30/04/2019




( diarística, mais ou menos )


mais um passeio pelo parque. durante a caminhada percebo que a bateria da máquina chegou ao casco, enquanto o dedo e depois o pé - afectados por uma queda há uns meses - começam a latejar: à medida que o pé aquece a dor diminui mas não desaparece na íntegra. procuro concentrar-me nas coisas ao meu redor, as que perdi para sempre porque levei a máquina sem bateria. foco. as margens do lago repletas de sementes, pétalas e lodo a servir de camuflagem a cágados e rãs. um cisne eufórico que corta as águas certeiro para se alimentar de girinos, sujando as asas em toda a sorte de detritos flutuantes; uma libélula enorme de um lapiz lazuli como nunca vira pousa no canavial mesmo ao meu lado, como se dizendo: bem feito. uma mãe ganso e suas crias vagueiam pelas águas em busca de alimento. uma das crias salta usando os seus princípios de asas e fecha o bico sobre um moscardo. adiante, num carreiro, uma cria de galinhola morta. formigas.

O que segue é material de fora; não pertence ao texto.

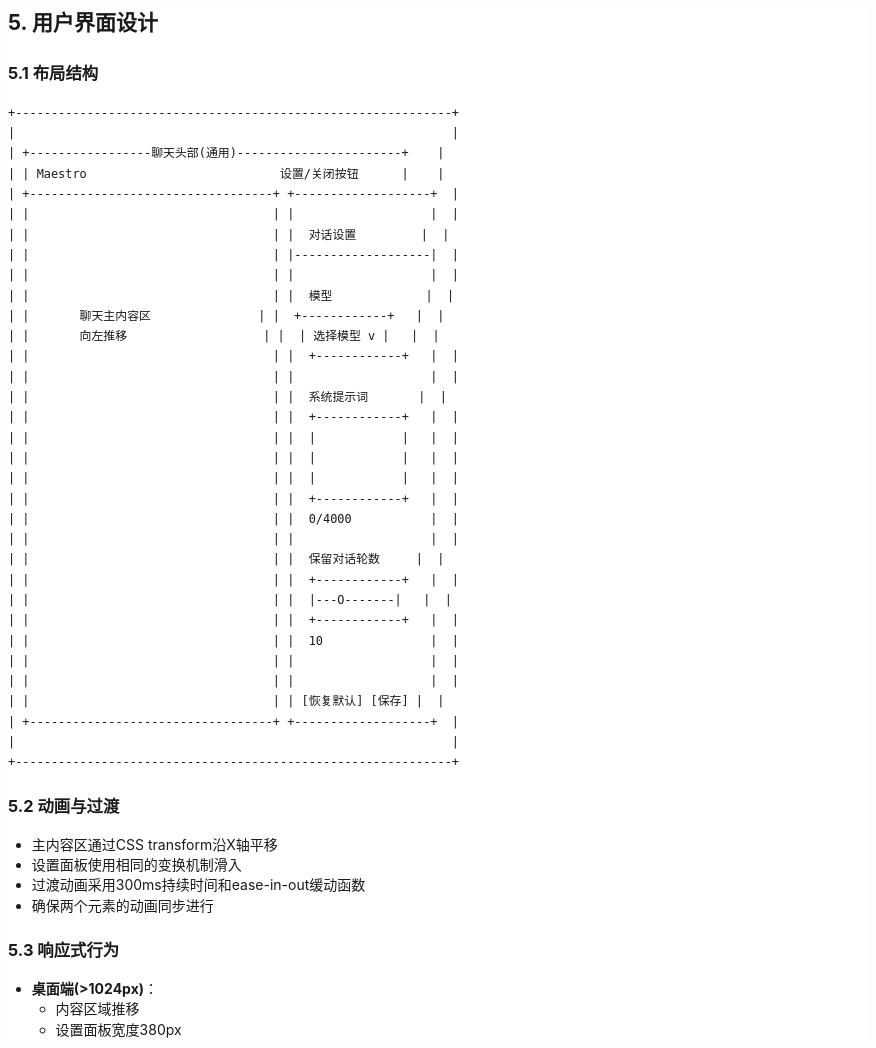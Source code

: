 ## 5. 用户界面设计

### 5.1 布局结构

```
+-------------------------------------------------------------+
|                                                             |
| +-----------------聊天头部(通用)-----------------------+    |
| | Maestro                           设置/关闭按钮      |    |
| +----------------------------------+ +-------------------+  |
| |                                  | |                   |  |
| |                                  | |  对话设置         |  |
| |                                  | |-------------------|  |
| |                                  | |                   |  |
| |                                  | |  模型             |  |
| |       聊天主内容区               | |  +------------+   |  |
| |       向左推移                   | |  | 选择模型 v |   |  |
| |                                  | |  +------------+   |  |
| |                                  | |                   |  |
| |                                  | |  系统提示词       |  |
| |                                  | |  +------------+   |  |
| |                                  | |  |            |   |  |
| |                                  | |  |            |   |  |
| |                                  | |  |            |   |  |
| |                                  | |  +------------+   |  |
| |                                  | |  0/4000           |  |
| |                                  | |                   |  |
| |                                  | |  保留对话轮数     |  |
| |                                  | |  +------------+   |  |
| |                                  | |  |---O-------|   |  |
| |                                  | |  +------------+   |  |
| |                                  | |  10               |  |
| |                                  | |                   |  |
| |                                  | |                   |  |
| |                                  | | [恢复默认] [保存] |  |
| +----------------------------------+ +-------------------+  |
|                                                             |
+-------------------------------------------------------------+
```

### 5.2 动画与过渡

- 主内容区通过CSS transform沿X轴平移
- 设置面板使用相同的变换机制滑入
- 过渡动画采用300ms持续时间和ease-in-out缓动函数
- 确保两个元素的动画同步进行

### 5.3 响应式行为

- **桌面端(>1024px)**：
  - 内容区域推移
  - 设置面板宽度380px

mais adiante, um casal pratica yoga, enquanto um amigo, depois de colocar uma corda elástica entre troncos, ensaia equilibrismo. uma família com uma criança pequena diverte-se junto de cisnes e cágados. uma velhinha abre um saco cheio de pão seco e é cercada por aves várias. um casal namora no esplendor da relva, entre lençóis de pequenas flores brancas. já no regresso a casa, sob um túnel de videiras, uma jovem de bicicleta tenta em vão que o vento não lhe levante o vestido. sorri e eu sorrio de volta. o perfume da jovem perde-se na intensidade de umas flores marginais, não muito distantes de uma planta parasita cuja beleza subjuga a da árvore vampirizada. um velho que vejo com frequência pelo parque mantém a sua antipatia, ou talvez as minhas feições não lhe inspirem qualquer confiança. a escassos metros da saída do parque, o meu corpo pede-me (ou dá-me) uma longa inspiração. no decurso dessa inspiração e expiração percebo enfim que algo me abandonou. algo que levou demasiado tempo a deixar-me. dói-me o pé, mas com as dores físicas posso eu bem.

quase em casa ainda ouço num charco rãs a coaxar e recordo os simbolistas e o O'neill, os caminhantes Rousseau e Thoreau, e outras coisas mais ou menos aleatórias. blá, blá, blá, passarinho, piu, piu, a primavera, lugares comuns, etc. passo os dias a evitar lugares comuns, mas as pessoas precisam deles: não na escrita, evidentemente na vida. só quem não passou por nada poderá dizer o contrário. o lugar comum é sinónimo de segurança, estabilidade. gostamos de não gostar, ou talvez o contrário. não que defenda ser como aquelas pessoas que viajam apenas para procurar em cada cidade o que é igual em todas. isso era outra conversa dentro desta. casa, computador: golpe na venezuela, ciclone em moçambique, uns patetas na universidade a mostrar que o associativismo fechado à comunidade e as praxes de toda a espécie já deviam ter sido banidos há muito. balanço geral: percebo que estou um pouco menos zangado com a escrita, i.e., comigo mesmo.